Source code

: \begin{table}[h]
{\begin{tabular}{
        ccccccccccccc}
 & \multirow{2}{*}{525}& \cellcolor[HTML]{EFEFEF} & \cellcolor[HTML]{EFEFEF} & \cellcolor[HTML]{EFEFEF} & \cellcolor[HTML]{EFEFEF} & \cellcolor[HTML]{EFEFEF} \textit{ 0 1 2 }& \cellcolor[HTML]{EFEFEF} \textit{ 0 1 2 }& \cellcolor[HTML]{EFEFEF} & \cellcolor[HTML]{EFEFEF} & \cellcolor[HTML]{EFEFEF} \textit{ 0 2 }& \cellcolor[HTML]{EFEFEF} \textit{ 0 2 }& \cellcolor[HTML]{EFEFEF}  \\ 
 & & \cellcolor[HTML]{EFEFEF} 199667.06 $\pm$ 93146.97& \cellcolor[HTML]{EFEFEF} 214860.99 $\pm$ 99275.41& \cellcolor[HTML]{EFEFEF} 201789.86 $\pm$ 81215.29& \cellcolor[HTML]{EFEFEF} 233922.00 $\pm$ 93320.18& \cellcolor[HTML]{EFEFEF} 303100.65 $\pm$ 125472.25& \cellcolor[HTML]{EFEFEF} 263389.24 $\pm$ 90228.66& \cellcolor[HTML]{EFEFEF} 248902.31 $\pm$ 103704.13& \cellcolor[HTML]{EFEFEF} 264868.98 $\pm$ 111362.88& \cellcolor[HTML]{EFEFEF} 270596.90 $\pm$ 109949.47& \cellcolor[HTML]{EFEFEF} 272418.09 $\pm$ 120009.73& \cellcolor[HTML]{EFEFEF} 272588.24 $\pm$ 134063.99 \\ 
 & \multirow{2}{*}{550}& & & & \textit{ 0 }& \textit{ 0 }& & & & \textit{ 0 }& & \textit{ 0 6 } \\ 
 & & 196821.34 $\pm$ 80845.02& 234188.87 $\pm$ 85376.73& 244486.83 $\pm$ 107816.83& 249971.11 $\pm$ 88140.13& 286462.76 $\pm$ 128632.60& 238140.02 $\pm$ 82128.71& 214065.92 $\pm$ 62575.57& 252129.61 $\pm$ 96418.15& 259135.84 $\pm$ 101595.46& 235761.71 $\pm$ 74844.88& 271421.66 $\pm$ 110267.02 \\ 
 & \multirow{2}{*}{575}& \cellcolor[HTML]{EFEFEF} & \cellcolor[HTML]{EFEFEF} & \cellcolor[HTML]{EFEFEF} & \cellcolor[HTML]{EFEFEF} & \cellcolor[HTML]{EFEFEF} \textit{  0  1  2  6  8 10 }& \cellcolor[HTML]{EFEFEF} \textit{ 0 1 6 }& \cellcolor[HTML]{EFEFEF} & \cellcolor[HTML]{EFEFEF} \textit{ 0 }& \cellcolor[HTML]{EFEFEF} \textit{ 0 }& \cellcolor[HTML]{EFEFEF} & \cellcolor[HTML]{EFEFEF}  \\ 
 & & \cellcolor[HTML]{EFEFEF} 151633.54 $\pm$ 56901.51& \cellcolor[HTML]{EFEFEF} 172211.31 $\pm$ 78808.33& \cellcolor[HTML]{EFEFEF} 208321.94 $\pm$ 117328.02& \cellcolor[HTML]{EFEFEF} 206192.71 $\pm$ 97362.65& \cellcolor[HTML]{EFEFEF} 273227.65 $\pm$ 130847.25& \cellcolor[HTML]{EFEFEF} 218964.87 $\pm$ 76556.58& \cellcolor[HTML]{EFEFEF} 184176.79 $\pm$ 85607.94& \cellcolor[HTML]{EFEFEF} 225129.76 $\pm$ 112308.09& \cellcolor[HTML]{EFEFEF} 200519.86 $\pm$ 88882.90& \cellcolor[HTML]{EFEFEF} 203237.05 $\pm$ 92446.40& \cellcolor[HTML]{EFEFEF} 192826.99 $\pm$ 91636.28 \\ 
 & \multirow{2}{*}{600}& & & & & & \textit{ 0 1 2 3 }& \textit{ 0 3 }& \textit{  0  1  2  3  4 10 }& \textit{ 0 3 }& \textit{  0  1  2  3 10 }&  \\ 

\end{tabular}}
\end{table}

+--

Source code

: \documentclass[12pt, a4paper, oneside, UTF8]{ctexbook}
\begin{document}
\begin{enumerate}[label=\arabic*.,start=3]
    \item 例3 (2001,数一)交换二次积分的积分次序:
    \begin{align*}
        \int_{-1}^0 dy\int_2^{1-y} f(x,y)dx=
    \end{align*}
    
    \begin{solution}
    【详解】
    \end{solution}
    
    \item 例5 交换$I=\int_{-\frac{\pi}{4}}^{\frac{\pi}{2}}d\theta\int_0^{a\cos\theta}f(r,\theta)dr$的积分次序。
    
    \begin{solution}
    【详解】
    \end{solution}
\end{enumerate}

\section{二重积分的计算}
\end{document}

+--

(What to produce) Return a copy of each line in the entries that contains "cellcolor".

(Worked solution)
 & \multirow{2}{*}{525}& \cellcolor[HTML]{EFEFEF} & \cellcolor[HTML]{EFEFEF} & \cellcolor[HTML]{EFEFEF} & \cellcolor[HTML]{EFEFEF} & \cellcolor[HTML]{EFEFEF} \textit{ 0 1 2 }& \cellcolor[HTML]{EFEFEF} \textit{ 0 1 2 }& \cellcolor[HTML]{EFEFEF} & \cellcolor[HTML]{EFEFEF} & \cellcolor[HTML]{EFEFEF} \textit{ 0 2 }& \cellcolor[HTML]{EFEFEF} \textit{ 0 2 }& \cellcolor[HTML]{EFEFEF}  \\ 
 & & \cellcolor[HTML]{EFEFEF} 199667.06 $\pm$ 93146.97& \cellcolor[HTML]{EFEFEF} 214860.99 $\pm$ 99275.41& \cellcolor[HTML]{EFEFEF} 201789.86 $\pm$ 81215.29& \cellcolor[HTML]{EFEFEF} 233922.00 $\pm$ 93320.18& \cellcolor[HTML]{EFEFEF} 303100.65 $\pm$ 125472.25& \cellcolor[HTML]{EFEFEF} 263389.24 $\pm$ 90228.66& \cellcolor[HTML]{EFEFEF} 248902.31 $\pm$ 103704.13& \cellcolor[HTML]{EFEFEF} 264868.98 $\pm$ 111362.88& \cellcolor[HTML]{EFEFEF} 270596.90 $\pm$ 109949.47& \cellcolor[HTML]{EFEFEF} 272418.09 $\pm$ 120009.73& \cellcolor[HTML]{EFEFEF} 272588.24 $\pm$ 134063.99 \\ 
 & \multirow{2}{*}{575}& \cellcolor[HTML]{EFEFEF} & \cellcolor[HTML]{EFEFEF} & \cellcolor[HTML]{EFEFEF} & \cellcolor[HTML]{EFEFEF} & \cellcolor[HTML]{EFEFEF} \textit{  0  1  2  6  8 10 }& \cellcolor[HTML]{EFEFEF} \textit{ 0 1 6 }& \cellcolor[HTML]{EFEFEF} & \cellcolor[HTML]{EFEFEF} \textit{ 0 }& \cellcolor[HTML]{EFEFEF} \textit{ 0 }& \cellcolor[HTML]{EFEFEF} & \cellcolor[HTML]{EFEFEF}  \\ 
 & & \cellcolor[HTML]{EFEFEF} 151633.54 $\pm$ 56901.51& \cellcolor[HTML]{EFEFEF} 172211.31 $\pm$ 78808.33& \cellcolor[HTML]{EFEFEF} 208321.94 $\pm$ 117328.02& \cellcolor[HTML]{EFEFEF} 206192.71 $\pm$ 97362.65& \cellcolor[HTML]{EFEFEF} 273227.65 $\pm$ 130847.25& \cellcolor[HTML]{EFEFEF} 218964.87 $\pm$ 76556.58& \cellcolor[HTML]{EFEFEF} 184176.79 $\pm$ 85607.94& \cellcolor[HTML]{EFEFEF} 225129.76 $\pm$ 112308.09& \cellcolor[HTML]{EFEFEF} 200519.86 $\pm$ 88882.90& \cellcolor[HTML]{EFEFEF} 203237.05 $\pm$ 92446.40& \cellcolor[HTML]{EFEFEF} 192826.99 $\pm$ 91636.28 \\ 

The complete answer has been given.